ROYAL INDEMNITY COMPANY, Plaintiff,
v.
E. Louis WERNER, Jr., Defendant.
United States District Court, E.D. Missouri, E.D.
Peter B. Hoffman, Robert E. Tucker, Krotenhof & Ely, St. Louis, Mo., for plaintiff.
Robert Allen, Lewis, Rice & Fingersh, St. Louis, Mo., for defendant.
MEMORANDUM
GUNN, District Judge.
This is a declaratory judgment action brought by an insurer, Royal Indemnity Co. (Royal), against its insured, E. Louis Werner, Jr. The Court has jurisdiction based on diversity of citizenship because the amount in controversy exceeds $50,000 and defendant resides in Arizona while plaintiff is a Delaware corporation with its principal place of business in North Carolina.
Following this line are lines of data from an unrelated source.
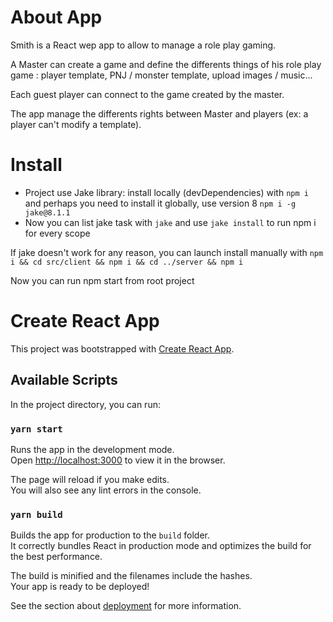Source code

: # About App

Smith is a React wep app to allow to manage a role play gaming.

A Master can create a game and define the differents things of his role play game : player template, PNJ / monster template, upload images / music...

Each guest player can connect to the game created by the master.

The app manage the differents rights between Master and players (ex: a player can't modify a template).

# Install

- Project use Jake library: install locally (devDependencies) with `npm i` and perhaps you need to install it globally, use version 8 `npm i -g jake@8.1.1`
- Now you can list jake task with `jake` and use `jake install` to run npm i for every scope

If jake doesn't work for any reason, you can launch install manually with `npm i && cd src/client && npm i && cd ../server && npm i`

Now you can run npm start from root project

# Create React App

This project was bootstrapped with [Create React App](https://github.com/facebook/create-react-app).

## Available Scripts

In the project directory, you can run:

### `yarn start`

Runs the app in the development mode.<br />
Open [http://localhost:3000](http://localhost:3000) to view it in the browser.

The page will reload if you make edits.<br />
You will also see any lint errors in the console.

### `yarn build`

Builds the app for production to the `build` folder.<br />
It correctly bundles React in production mode and optimizes the build for the best performance.

The build is minified and the filenames include the hashes.<br />
Your app is ready to be deployed!

See the section about [deployment](https://facebook.github.io/create-react-app/docs/deployment) for more information.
See 28 U.S.C. § 1332(a).
Werner invested in two limited partnerships. In 1982, when the partnerships became unprofitable, Werner along with other investors sued Irving Cohen, the general partner, for securities fraud. On March 31, 1986, the court entered summary judgment in favor of Cohen against Werner and the other plaintiffs, affirmed in Bastien v. R. Rowland & Co.,
On October 18, 1988, Cohen filed suit against Werner and the other plaintiffs in the securities fraud action, charging them with malicious prosecution (the Cohen suit). Werner demanded that Royal defend and indemnify him in the Cohen suit, relying on his homeowners policy which he obtained on November 12, 1985, and his personal catastrophe liability policy which he subscribed to on June 1, 1987.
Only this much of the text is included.